◆ Brief ◆
Begin with the first line of the entries below. Copy each line exactly, stopping after the one that contains "There was a brief telepathic silence.".

◆ Data for the task ◆
┄┄┄┄┄┄┄┄┄┄┄┄┄┄┄┄┄┄┄┄

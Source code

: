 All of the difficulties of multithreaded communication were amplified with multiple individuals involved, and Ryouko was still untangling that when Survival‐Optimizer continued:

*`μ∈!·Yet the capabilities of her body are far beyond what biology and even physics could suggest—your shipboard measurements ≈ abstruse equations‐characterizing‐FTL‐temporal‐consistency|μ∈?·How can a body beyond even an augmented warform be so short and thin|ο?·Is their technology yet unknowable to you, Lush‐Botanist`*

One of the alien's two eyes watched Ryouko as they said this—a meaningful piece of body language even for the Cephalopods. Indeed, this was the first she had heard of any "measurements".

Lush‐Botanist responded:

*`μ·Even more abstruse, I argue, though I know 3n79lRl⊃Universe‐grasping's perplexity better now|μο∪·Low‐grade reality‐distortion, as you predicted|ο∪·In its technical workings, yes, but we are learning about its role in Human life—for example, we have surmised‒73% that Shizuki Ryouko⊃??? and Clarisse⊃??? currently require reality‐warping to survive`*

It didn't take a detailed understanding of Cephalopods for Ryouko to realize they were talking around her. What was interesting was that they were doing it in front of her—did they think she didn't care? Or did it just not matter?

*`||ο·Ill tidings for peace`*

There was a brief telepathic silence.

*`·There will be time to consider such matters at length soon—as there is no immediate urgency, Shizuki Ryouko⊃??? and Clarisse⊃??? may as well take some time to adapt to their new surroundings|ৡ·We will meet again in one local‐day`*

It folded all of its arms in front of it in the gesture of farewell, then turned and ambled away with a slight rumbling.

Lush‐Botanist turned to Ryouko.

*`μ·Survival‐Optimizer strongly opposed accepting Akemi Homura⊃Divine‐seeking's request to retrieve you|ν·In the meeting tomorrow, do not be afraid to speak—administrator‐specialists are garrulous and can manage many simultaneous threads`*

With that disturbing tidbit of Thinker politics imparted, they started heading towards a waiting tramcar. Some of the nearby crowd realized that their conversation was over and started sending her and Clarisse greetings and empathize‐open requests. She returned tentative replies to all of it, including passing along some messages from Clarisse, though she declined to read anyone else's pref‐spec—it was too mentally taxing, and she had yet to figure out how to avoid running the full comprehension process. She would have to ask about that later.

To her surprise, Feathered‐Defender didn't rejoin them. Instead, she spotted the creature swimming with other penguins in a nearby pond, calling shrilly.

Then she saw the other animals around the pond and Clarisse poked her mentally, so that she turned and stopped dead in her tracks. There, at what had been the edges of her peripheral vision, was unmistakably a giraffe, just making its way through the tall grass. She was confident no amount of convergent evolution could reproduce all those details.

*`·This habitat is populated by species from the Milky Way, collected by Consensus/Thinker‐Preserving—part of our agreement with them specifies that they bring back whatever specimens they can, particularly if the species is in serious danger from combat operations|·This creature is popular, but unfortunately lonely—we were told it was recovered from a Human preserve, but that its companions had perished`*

┄┄┄┄┄┄┄┄┄┄┄┄┄┄┄┄┄┄┄┄

◆ Your response ◆
Source code

: All of the difficulties of multithreaded communication were amplified with multiple individuals involved, and Ryouko was still untangling that when Survival‐Optimizer continued:

*`μ∈!·Yet the capabilities of her body are far beyond what biology and even physics could suggest—your shipboard measurements ≈ abstruse equations‐characterizing‐FTL‐temporal‐consistency|μ∈?·How can a body beyond even an augmented warform be so short and thin|ο?·Is their technology yet unknowable to you, Lush‐Botanist`*

One of the alien's two eyes watched Ryouko as they said this—a meaningful piece of body language even for the Cephalopods. Indeed, this was the first she had heard of any "measurements".

Lush‐Botanist responded:

*`μ·Even more abstruse, I argue, though I know 3n79lRl⊃Universe‐grasping's perplexity better now|μο∪·Low‐grade reality‐distortion, as you predicted|ο∪·In its technical workings, yes, but we are learning about its role in Human life—for example, we have surmised‒73% that Shizuki Ryouko⊃??? and Clarisse⊃??? currently require reality‐warping to survive`*

It didn't take a detailed understanding of Cephalopods for Ryouko to realize they were talking around her. What was interesting was that they were doing it in front of her—did they think she didn't care? Or did it just not matter?

*`||ο·Ill tidings for peace`*

There was a brief telepathic silence.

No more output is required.